7.1.1. Devices using VFIO drivers

The HW devices to be used will need to be bound to a user-space IO driver. The dpdk-devbind.py script can be used to view the state of the devices and to bind them to a suitable DPDK-supported driver, such as vfio-pci. For example:

dpdk-devbind.py -b vfio-pci 0000:08:00.1

7.1.2. Device Probing and Initialization

To use the devices from an application, the dmadev API can be used.

Once configured, the device can then be made ready for use by calling the rte_dma_start() API.

7.1.3. Performing Data Copies

Refer to the Enqueue / Dequeue API section of the dmadev library documentation for details on operation enqueue and submission API usage.

7.1.4. Performance Tuning Parameters

To achieve higher performance, DMA device needs to be tuned using PF kernel driver module parameters.

Following options are exposed by kernel PF driver via devlink interface for tuning performance.

eng_sel

ODM DMA device has 2 engines internally.

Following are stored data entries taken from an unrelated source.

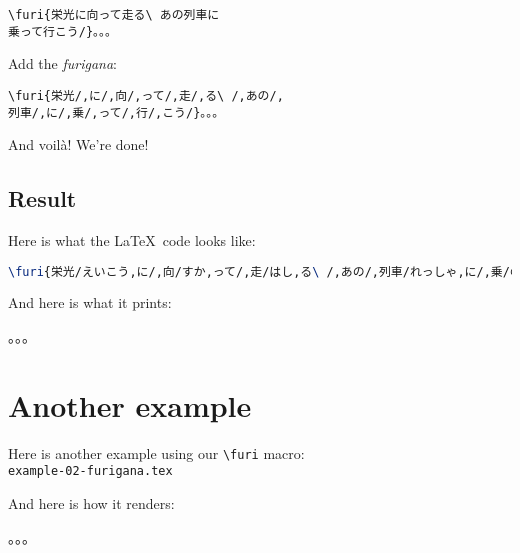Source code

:\begin{mdframed}
\texttt{\textbackslash furi\{栄光\stress{/,}に\stress{/,}向\stress{/,}って\stress{/,}走\stress{/,}る\textbackslash\ \stress{/,}あの\stress{/,}列車\stress{/,}に\stress{/,}\\乗\stress{/,}って\stress{/,}行\stress{/,}こう/\}。。。
}
\end{mdframed}

Add the \emph{furigana}:

\begin{mdframed}
\texttt{\textbackslash furi\{栄光/,に/,向/,って/,走/,る\textbackslash\  /,あの/,\\ 
列車/,に/,乗/,って/,行/,こう/\}。。。
}
\end{mdframed}

And voilà! We're done! \\



\bigskip


\subsection*{Result}

Here is what the \LaTeX\ code looks like:

\begin{lstlisting}[language=tex]
\furi{栄光/えいこう,に/,向/すか,って/,走/はし,る\ /,あの/,列車/れっしゃ,に/,乗/の,って/,行/ゆ,こう/}。。。
\end{lstlisting}

And here is what it prints:
\begin{mdframed}
。。。
\end{mdframed}

\bigskip

\newpage

\section*{Another example}

Here is another example using our \lstinline|\furi| macro: \\

\texttt{example-02-furigana.tex}


\bigskip
\bigskip

And here is how it renders:\par
\begin{mdframed}%
\hphantom{.}\par
{}\par
{}\par
{}\par
。。。\
\end{mdframed}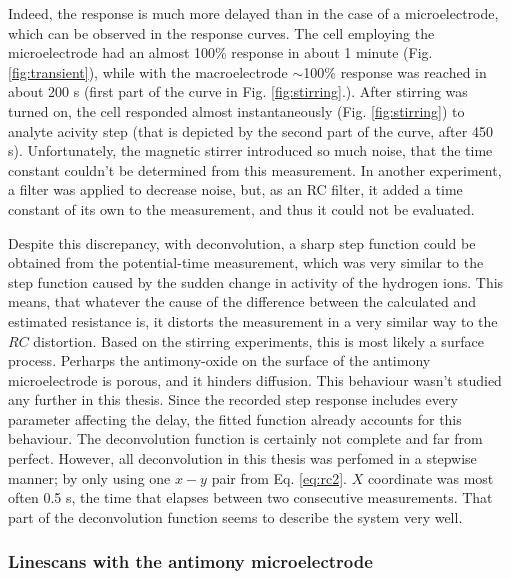 Indeed, the response is much more delayed than in the case of a microelectrode, which can be observed in the response curves.
The cell employing the microelectrode had an almost 100\% response in about 1 minute (Fig. \ref{fig:transient}), while with the macroelectrode $\sim$100\% response was reached in about 200 s (first part of the curve in Fig. \ref{fig:stirring}.).
After stirring was turned on, the cell responded almost instantaneously (Fig. \ref{fig:stirring}) to analyte acivity step (that is depicted by the second part of the curve, after 450 s).
Unfortunately, the magnetic stirrer introduced so much noise, that the time constant couldn't be determined from this measurement.
In another experiment, a filter was applied to decrease noise, but, as an RC filter, it added a time constant of its own to the measurement, and thus it could not be evaluated.

Despite this discrepancy, with deconvolution, a sharp step function could be obtained from the potential-time measurement, which was very similar to the step function caused by the sudden change in activity of the hydrogen ions.
This means, that whatever the cause of the difference between the calculated and estimated resistance is, it distorts the measurement in a very similar way to the $RC$ distortion. Based on the stirring experiments, this is most likely a surface process. Perharps the antimony-oxide on the surface of the antimony microelectrode is porous, and it hinders diffusion. This behaviour wasn't studied any further in this thesis. Since the recorded step response includes every parameter affecting the delay, the fitted function already accounts for this behaviour. The deconvolution function is certainly not complete and far from perfect. However, all deconvolution in this thesis was perfomed in a stepwise manner; by only using one $x-y$ pair from Eq. \ref{eq:rc2}. $X$ coordinate was most often 0.5 s, the time that elapses between two consecutive measurements. That part of the deconvolution function seems to describe the system very well.

			\subsubsection{Linescans with the antimony microelectrode}


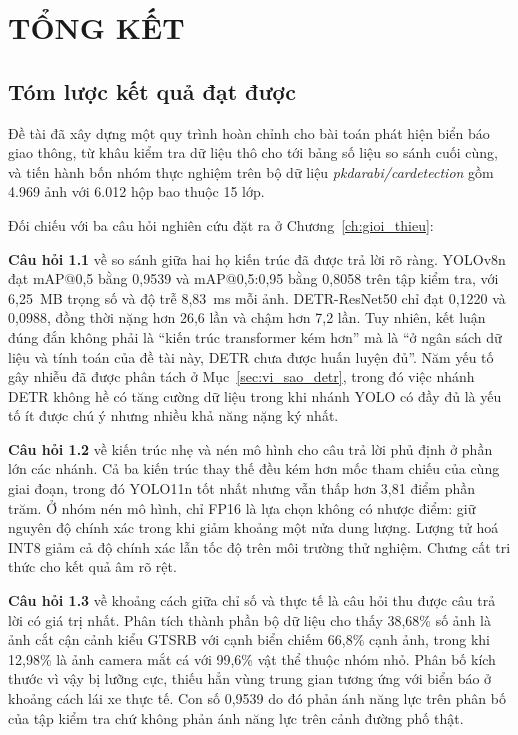 \chapter{TỔNG KẾT}
\label{ch:tong_ket}

\section{Tóm lược kết quả đạt được}

Đề tài đã xây dựng một quy trình hoàn chỉnh cho bài toán phát hiện biển báo giao thông, từ khâu
kiểm tra dữ liệu thô cho tới bảng số liệu so sánh cuối cùng, và tiến hành bốn nhóm thực nghiệm
trên bộ dữ liệu \textit{pkdarabi/cardetection} gồm 4.969 ảnh với 6.012 hộp bao thuộc 15 lớp.

Đối chiếu với ba câu hỏi nghiên cứu đặt ra ở Chương~\ref{ch:gioi_thieu}:

\textbf{Câu hỏi 1.1} về so sánh giữa hai họ kiến trúc đã được trả lời rõ ràng. YOLOv8n đạt mAP@0,5
bằng 0,9539 và mAP@0,5:0,95 bằng 0,8058 trên tập kiểm tra, với 6,25~MB trọng số và độ trễ 8,83~ms
mỗi ảnh. DETR-ResNet50 chỉ đạt 0,1220 và 0,0988, đồng thời nặng hơn 26,6 lần và chậm hơn 7,2 lần.
Tuy nhiên, kết luận đúng đắn không phải là ``kiến trúc transformer kém hơn'' mà là ``ở ngân sách
dữ liệu và tính toán của đề tài này, DETR chưa được huấn luyện đủ''. Năm yếu tố gây nhiễu đã được
phân tách ở Mục~\ref{sec:vi_sao_detr}, trong đó việc nhánh DETR không hề có tăng cường dữ liệu
trong khi nhánh YOLO có đầy đủ là yếu tố ít được chú ý nhưng nhiều khả năng nặng ký nhất.

\textbf{Câu hỏi 1.2} về kiến trúc nhẹ và nén mô hình cho câu trả lời phủ định ở phần lớn các nhánh.
Cả ba kiến trúc thay thế đều kém hơn mốc tham chiếu của cùng giai đoạn, trong đó YOLO11n tốt nhất
nhưng vẫn thấp hơn 3,81 điểm phần trăm. Ở nhóm nén mô hình, chỉ FP16 là lựa chọn không có nhược điểm: giữ nguyên độ
chính xác trong khi giảm khoảng một nửa dung lượng. Lượng tử hoá INT8 giảm cả độ chính xác lẫn tốc
độ trên môi trường thử nghiệm. Chưng cất tri thức cho kết quả âm rõ rệt.

\textbf{Câu hỏi 1.3} về khoảng cách giữa chỉ số và thực tế là câu hỏi thu được câu trả lời có giá
trị nhất. Phân tích thành phần bộ dữ liệu cho thấy 38,68\% số ảnh là ảnh cắt cận cảnh kiểu GTSRB
với cạnh biển chiếm 66,8\% cạnh ảnh, trong khi 12,98\% là ảnh camera mắt cá với 99,6\% vật thể
thuộc nhóm nhỏ. Phân bố kích thước vì vậy bị lưỡng cực, thiếu hẳn vùng trung gian tương ứng với
biển báo ở khoảng cách lái xe thực tế. Con số 0,9539 do đó phản ánh năng lực trên phân bố của tập
kiểm tra chứ không phản ánh năng lực trên cảnh đường phố thật.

Engine to queue mapping is decided by a hardware register which can be configured as below:

/sbin/devlink dev param set pci/0000:08:00.0 name eng_sel value 3435973836 cmode runtime

Each bit in the register corresponds to one queue. Each queue would be associated with one engine. If the value of the bit corresponding to the queue is 0, then engine 0 would be picked. If it is 1, then engine 1 would be picked.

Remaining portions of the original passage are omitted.